Examples: Corn, Wheat, Barley, Rye, Oats, Rice
The scale used for measuring malt color is called Lovibond or Degrees Lovibond. This is usually abbreviated using the symbol °L. The degree of lovibond assigned to a grain is based on wort that is created in a lab. The varying color can range from as low as 1° for a very light base malt, to as high as 500 °L. Although lovibond is used solely as a way of determining malt color, it is also important to mention that the flavor is always a factor as well.
Throughout this article we have mentioned how enzymes are present in malts, but what are they? The definition of an enzyme is “A substance produced by a living organism that acts as a catalyst to bring about a specific biochemical reaction.” In the case of brewing, the biochemical reaction is from the Beta and Alpha Amylase Enzymes that are created during the malting process. These enzymes break down the long starch molecules into much shorter chains of sugar, mostly maltose as well as some un-fermentable sugars giving us wort.
Another term that is often used when referring to grain is diastatic power. Diastatic power refers to the enzymatic power of the malt. The malts ability to break down starches into simpler fermentable sugars during the mashing process. As an example, 6-Row base malt has a higher diastatic power than 2-Row base malt.

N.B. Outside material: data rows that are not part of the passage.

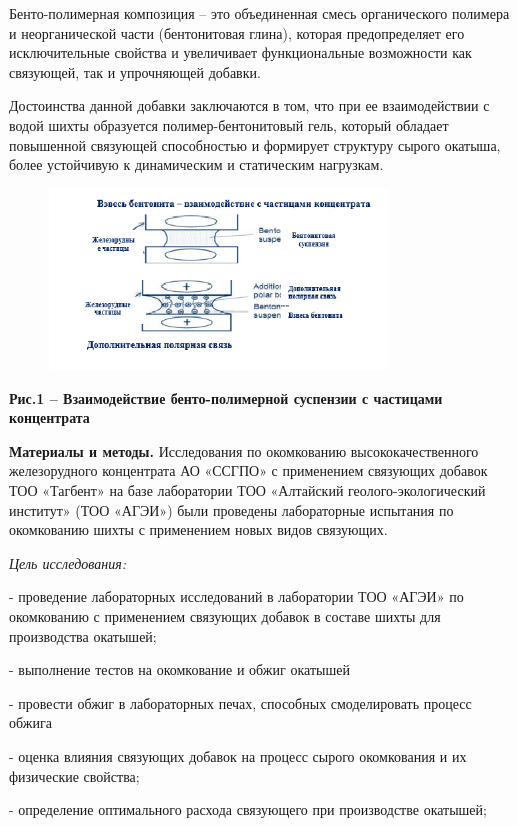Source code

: Бенто-полимерная композиция -- это объединенная смесь органического
полимера и неорганической части (бентонитовая глина), которая
предопределяет его исключительные свойства и увеличивает функциональные
возможности как связующей, так и упрочняющей добавки.

Достоинства данной добавки заключаются в том, что при ее взаимодействии
с водой шихты образуется полимер-бентонитовый гель, который обладает
повышенной связующей способностью и формирует структуру сырого окатыша,
более устойчивую к динамическим и статическим нагрузкам.


\begin{figure}[H]
	\centering
	\includegraphics[width=0.8\textwidth]{media/chem2/image61}
	\caption*{}
\end{figure}


{\bfseries Рис.1 -- Взаимодействие бенто-полимерной суспензии с частицами
концентрата}

{\bfseries Материалы и методы.} Исследования по окомкованию
высококачественного железорудного концентрата АО «ССГПО» с применением
связующих добавок ТОО «Тагбент» на базе лаборатории ТОО «Алтайский
геолого-экологический институт» (ТОО «АГЭИ») были проведены лабораторные
испытания по окомкованию шихты с применением новых видов связующих.

\emph{Цель исследования:}


- проведение лабораторных исследований в лаборатории ТОО «АГЭИ» по
окомкованию с применением связующих добавок в составе шихты для
производства окатышей;

- выполнение тестов на окомкование и обжиг окатышей

- провести обжиг в лабораторных печах, способных смоделировать процесс
обжига

- оценка влияния связующих добавок на процесс сырого окомкования и их
физические свойства;

- определение оптимального расхода связующего при производстве окатышей;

The scale that is used to determine the diastatic power of a grain is Lintner. Now, just to make things really confusing for everyone, the symbol that is used to denote Lintner is °L. Yes, this is the same symbol that we use for Lovibond. So it is very important to make sure that you are reading malt diagrams correctly so that you do not confuse the two.
As grains are responsible for so much of the character of our beers, the more we learn about these ingredients, the more options we have in developing different flavor profiles and making truly outstanding beer.